[THE RECORDS]

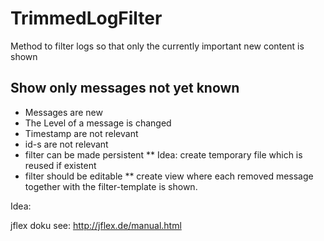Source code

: # TrimmedLogFilter
Method to filter logs so that only the currently important new content is shown


## Show only messages not yet known 

* Messages are new
* The Level of a message is changed
* Timestamp are not relevant
* id-s are not relevant
* filter can be made persistent
** Idea: create temporary file which is reused if existent
* filter should be editable
** create view where each removed message together with the filter-template is shown.


Idea:

jflex doku see:
http://jflex.de/manual.html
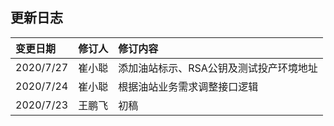 ## 更新日志

| 变更日期	| 修订人	| 修订内容 |
| :--- | :--- | :--- |
|2020/7/27	|崔小聪	|添加油站标示、RSA公钥及测试投产环境地址|
|2020/7/24	|崔小聪	|根据油站业务需求调整接口逻辑|
|2020/7/23	|王鹏飞	|初稿|





<!-- *****
[^Copyright © 微油科技(北京)有限公司 2020 all right reserved，powered by Gitbook] -->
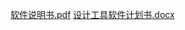 [软件说明书.pdf](https://github.com/xuyifan2003/xuyifan9/files/7573672/default.pdf)
[设计工具软件计划书.docx](https://github.com/xuyifan2003/xuyifan9/files/7573674/default.docx)
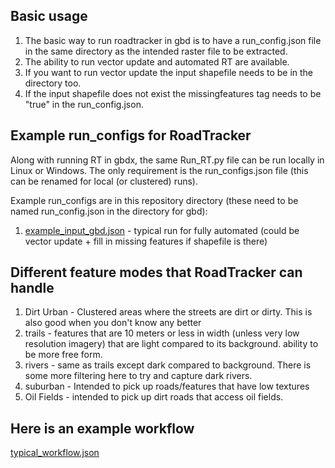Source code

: ## Basic usage

1. The basic way to run roadtracker in gbd is to have a run_config.json file in the same directory as the intended raster file to be extracted. 
2. The ability to run vector update and automated RT are available. 
  1. If you want to run vector update the input shapefile needs to be in the directory too. 
  2. If the input shapefile does not exist the missingfeatures tag needs to be "true" in the run_config.json.  

## Example run_configs for RoadTracker
Along with running RT in gbdx, the same Run_RT.py file can be run locally in Linux or Windows. The only requirement is the run_configs.json file (this can be renamed for local (or clustered) runs).

Example run_configs are in this repository directory (these need to be named run_config.json in the directory for gbd):

1. [example_input_gbd.json](example_input_gbd.json) - typical run for fully automated (could be vector update + fill in missing features if shapefile is there) 

## Different feature modes that RoadTracker can handle

1. Dirt Urban - Clustered areas where the streets are dirt or dirty. This is also good when you don't know any better
2. trails - features that are 10 meters or less in width (unless very low resolution imagery) that are light compared to its background. ability to be more free form.
3. rivers - same as trails except dark compared to background. There is some more filtering here to try and capture dark rivers.
4. suburban - Intended to pick up roads/features that have low textures
5. Oil Fields - intended to pick up dirt roads that access oil fields.

## Here is an example workflow

[typical_workflow.json](typical_workflow.json)
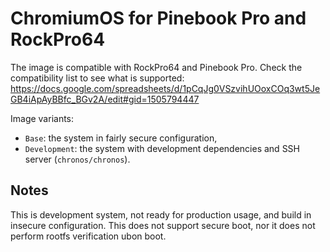 # ChromiumOS for Pinebook Pro and RockPro64

The image is compatible with RockPro64 and Pinebook Pro.
Check the compatibility list to see what is supported: https://docs.google.com/spreadsheets/d/1pCqJg0VSzvihUOoxCOq3wt5JeGB4iApAyBBfc_BGv2A/edit#gid=1505794447

Image variants:

- `Base`: the system in fairly secure configuration,
- `Development`: the system with development dependencies and SSH server (`chronos/chronos`).

## Notes

This is development system, not ready for production usage,
and build in insecure configuration. This does not support secure
boot, nor it does not perform rootfs verification ubon boot.
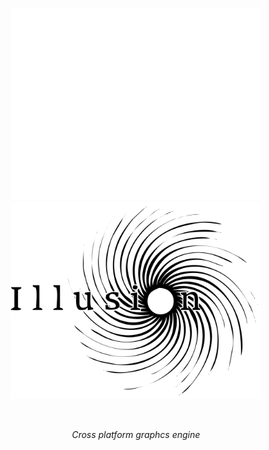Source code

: <p align="center">
<img width=400 src="./res/Illusion-logo-white.png#gh-dark-mode-only">
<img width=400 src="./res/Illusion-logo-black.png#gh-light-mode-only">
</p>

<br />
<p align="center"><i>Cross platform graphcs engine</i></p>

[/THE RECORDS]

[TASK GOAL] Whenever a line in the entries above includes the word "dark", pull that line out.

[ANSWER TO THE PROBLEM]
3. rivers - same as trails except dark compared to background. There is some more filtering here to try and capture dark rivers.
<img width=400 src="./res/Illusion-logo-white.png#gh-dark-mode-only">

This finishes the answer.